On the other hand, a tubular would be considered concentric (0% eccentric) if it were perfectly centered in the outer tubular or open hole. In other words, A perfect circle has an eccentricity of zero, which means its a 100% concentric. Adequate standoff plays a huge factor when it comes to eccentricity, simply because casing, drill pipe and other tubulars has the tendency to lie up against the wall of the wellbore caused by eccentricity values greater than zero.

This will result in low velocity fluid flow which effect mud removal and displacement efficiencies. So hopefully we can see why proper centralization is important in a wellbore. *NOTE* Eccentricity has greater effects in high inclination wellbores.

After knowing this, could you imagine without any sort of standoff what it would look like downhole? In my opinion some standoff is better than none at all. So higher is better to a degree. But can we really say 70% standoff is adequate and should we accept it as a recommended industry practice?

However API doesn't even specify it as a industry recommended practice because there is no mentioning of it in API 10TR4 or API 10D Spec. So my question is, where did this number come from? Does anyone know?

I believe a lot of us heard it so much throughout our careers, we just conformed and accepted the idea as a general practice. We say the more standoff the better, right? Well one might argue the fact and others might agree, but I disagree to an extent and probably so should you.
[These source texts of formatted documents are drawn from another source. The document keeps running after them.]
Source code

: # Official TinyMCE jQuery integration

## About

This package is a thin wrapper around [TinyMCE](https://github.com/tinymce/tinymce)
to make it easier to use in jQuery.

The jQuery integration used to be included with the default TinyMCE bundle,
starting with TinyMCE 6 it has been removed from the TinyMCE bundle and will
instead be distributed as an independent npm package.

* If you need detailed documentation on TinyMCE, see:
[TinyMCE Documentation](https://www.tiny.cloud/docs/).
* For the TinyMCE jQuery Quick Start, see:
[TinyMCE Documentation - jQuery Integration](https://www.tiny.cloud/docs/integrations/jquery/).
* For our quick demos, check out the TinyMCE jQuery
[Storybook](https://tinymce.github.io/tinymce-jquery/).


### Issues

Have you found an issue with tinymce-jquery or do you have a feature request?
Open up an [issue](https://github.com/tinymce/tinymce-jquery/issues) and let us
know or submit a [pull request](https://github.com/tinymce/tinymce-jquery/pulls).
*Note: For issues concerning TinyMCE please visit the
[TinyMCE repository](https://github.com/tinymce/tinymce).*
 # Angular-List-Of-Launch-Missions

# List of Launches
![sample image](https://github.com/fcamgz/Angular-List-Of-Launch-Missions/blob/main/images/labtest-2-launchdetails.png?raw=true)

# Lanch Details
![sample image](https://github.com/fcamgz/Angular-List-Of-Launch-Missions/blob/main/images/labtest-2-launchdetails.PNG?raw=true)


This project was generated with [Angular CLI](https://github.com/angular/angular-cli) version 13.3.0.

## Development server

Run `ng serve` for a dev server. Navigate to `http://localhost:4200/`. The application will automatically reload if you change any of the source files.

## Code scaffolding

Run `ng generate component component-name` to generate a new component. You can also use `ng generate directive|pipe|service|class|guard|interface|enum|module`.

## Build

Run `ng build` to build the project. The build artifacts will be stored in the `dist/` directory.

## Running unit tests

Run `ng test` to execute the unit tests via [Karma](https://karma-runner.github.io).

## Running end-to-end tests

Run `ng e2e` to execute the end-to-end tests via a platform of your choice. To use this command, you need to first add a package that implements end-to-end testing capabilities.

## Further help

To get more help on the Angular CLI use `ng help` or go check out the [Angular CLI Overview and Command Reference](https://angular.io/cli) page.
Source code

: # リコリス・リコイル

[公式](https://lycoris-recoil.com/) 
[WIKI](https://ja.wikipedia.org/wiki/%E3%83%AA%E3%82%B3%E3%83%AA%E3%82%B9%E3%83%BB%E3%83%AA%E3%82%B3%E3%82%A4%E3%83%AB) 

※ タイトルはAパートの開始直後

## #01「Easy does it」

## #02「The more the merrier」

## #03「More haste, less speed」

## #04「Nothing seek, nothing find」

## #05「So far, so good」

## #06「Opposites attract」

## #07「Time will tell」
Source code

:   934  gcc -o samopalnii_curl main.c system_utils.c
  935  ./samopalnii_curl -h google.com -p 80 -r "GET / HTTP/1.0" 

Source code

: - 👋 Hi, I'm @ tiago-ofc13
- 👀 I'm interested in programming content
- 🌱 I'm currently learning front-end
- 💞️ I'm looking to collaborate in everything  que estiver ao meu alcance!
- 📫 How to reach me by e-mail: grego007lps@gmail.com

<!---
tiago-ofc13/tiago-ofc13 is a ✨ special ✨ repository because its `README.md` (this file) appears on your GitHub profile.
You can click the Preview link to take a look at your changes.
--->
Ideally we would think in this manner because of the idea to have perfectly centered casing in the wellbore is a good thing, but in reality this is far more difficult to achieve than we think. Especially taking in consideration variables such as displacement efficiency, friction pressures, ECD's, wellbore geometry, pump rates and etc. these all have an affect on centralization and standoff values.

Benefits of Centralization:

• To help get casing to bottom (TD). It helps reduce potential possibilities of differential sticking.
• To help provide uniform wall and annular clearances to achieve optimum fluid flow paths to increase mud removal and displacement efficiency.
• Reduce the effects of channeling.
• Reduce drag forces while running casing.

Here is something you might find surprising, and also quite shocking. The idea of 70% standoff being a recommended industry practice comes from a testing parameter of a centralizer in API. Surprised yet? The testing parameter is used to determined the restoring force of a bow spring centralizer which is tested at 67% standoff using a total of 12 compressional bend without failure and load deflection.

Therefore this is where the myth originated and rose to fame, interesting huh? I thought so myself when I was informed. Still don't believe it? Well, just have a look yourself and research it.

Testing Parameters for Restoring Force according to API:

• Flex each spring 12 times.
• Record load deflection in 1/16 inch to 67% standoff.
• Average load deflection for both test positions.
• Restoring force - load deflection at 67% standoff.

Now lets take a look at a few definition concerning centralization:

1. Starting Force - represents the maximum force required to insert the inner pipe into the outer pipe. Also known as the force require to compress a centralizer in the previous ran casing body. API requires the "Starting Force" of a centralizer is less than the average weight of a 40' joint of casing.
2. Restoring Force - represents the force exerted by a centralizer to keep it away from the wellbore wall. Also known as the force exerted by the centralizer perpendicular to the casing pushing it away from the wellbore.
3. API Restoring Force - Required amount of restoring force under 67% (Bow Spring Centralizer) deflection to be API certified.
4. Running Force - is the maximum force required to move a centralizer through specified wellbore under load (weight above). To simplify, is the amount of drag resistance exerted by a centralizer under load.